Reproduce word for word the lines from the beginning of the entries to the line with "The general behaviour", both included, but none of the pictures.

#### Data shown

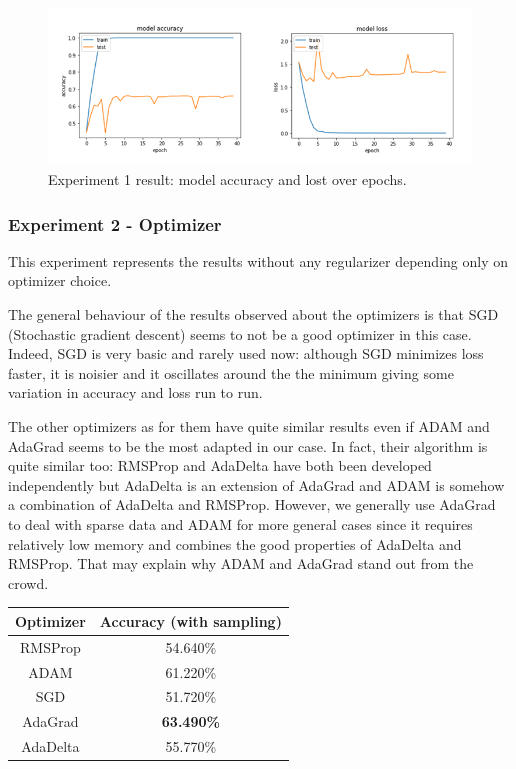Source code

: \documentclass[11pt, openany]{report}
\theoremstyle{plain}
\theoremstyle{definition}
\theoremstyle{remark}
\begin{document}
\begin{figure}[H]
  \centering
  \includegraphics[scale=0.6]{Code/ch5-ModelPrototype/figures_result/40epochs_sample_withoutoptimisation.PNG}
  \caption{Experiment 1 result: model accuracy and lost over epochs.}
  \label{fig:cifar_epoch_res}
\end{figure}
 
\subsubsection{Experiment 2 - Optimizer} 

This experiment represents the results without any regularizer depending only on optimizer choice.

The general behaviour of the results observed about the optimizers is that SGD (Stochastic gradient descent) seems to not be a good optimizer in this case. Indeed, SGD is very basic and rarely used now: although SGD minimizes loss faster, it is noisier and it oscillates around the the minimum giving some variation in accuracy and loss run to run.

The other optimizers as for them have quite similar results even if ADAM and AdaGrad seems to be the most adapted in our case. In fact, their algorithm is quite similar too: RMSProp and AdaDelta have both been developed independently but AdaDelta is an extension of AdaGrad and ADAM is somehow a combination of AdaDelta and RMSProp. However, we generally use AdaGrad to deal with sparse data and ADAM for more general cases since it requires relatively low memory and combines the good properties of AdaDelta and RMSProp. That may explain why ADAM and AdaGrad stand out from the crowd. 

\begin{center}
\begin{tabular}{|c|c|}
  \hline
  Optimizer & Accuracy (with sampling) \\
  \hline
  RMSProp & 54.640\% \\
  ADAM  & 61.220\% \\
  SGD & 51.720\% \\
  AdaGrad & \textbf{63.490\%} \\
  AdaDelta & 55.770\% \\
  \hline
\end{tabular}
\end{center}
\end{document}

########

**Solution to this task**.
Source code

: \documentclass[11pt, openany]{report}
\theoremstyle{plain}
\theoremstyle{definition}
\theoremstyle{remark}
\begin{document}
\begin{figure}[H]
  \centering
  \includegraphics[scale=0.6]{Code/ch5-ModelPrototype/figures_result/40epochs_sample_withoutoptimisation.PNG}
  \caption{Experiment 1 result: model accuracy and lost over epochs.}
  \label{fig:cifar_epoch_res}
\end{figure}
 
\subsubsection{Experiment 2 - Optimizer} 

This experiment represents the results without any regularizer depending only on optimizer choice.

The general behaviour of the results observed about the optimizers is that SGD (Stochastic gradient descent) seems to not be a good optimizer in this case. Indeed, SGD is very basic and rarely used now: although SGD minimizes loss faster, it is noisier and it oscillates around the the minimum giving some variation in accuracy and loss run to run.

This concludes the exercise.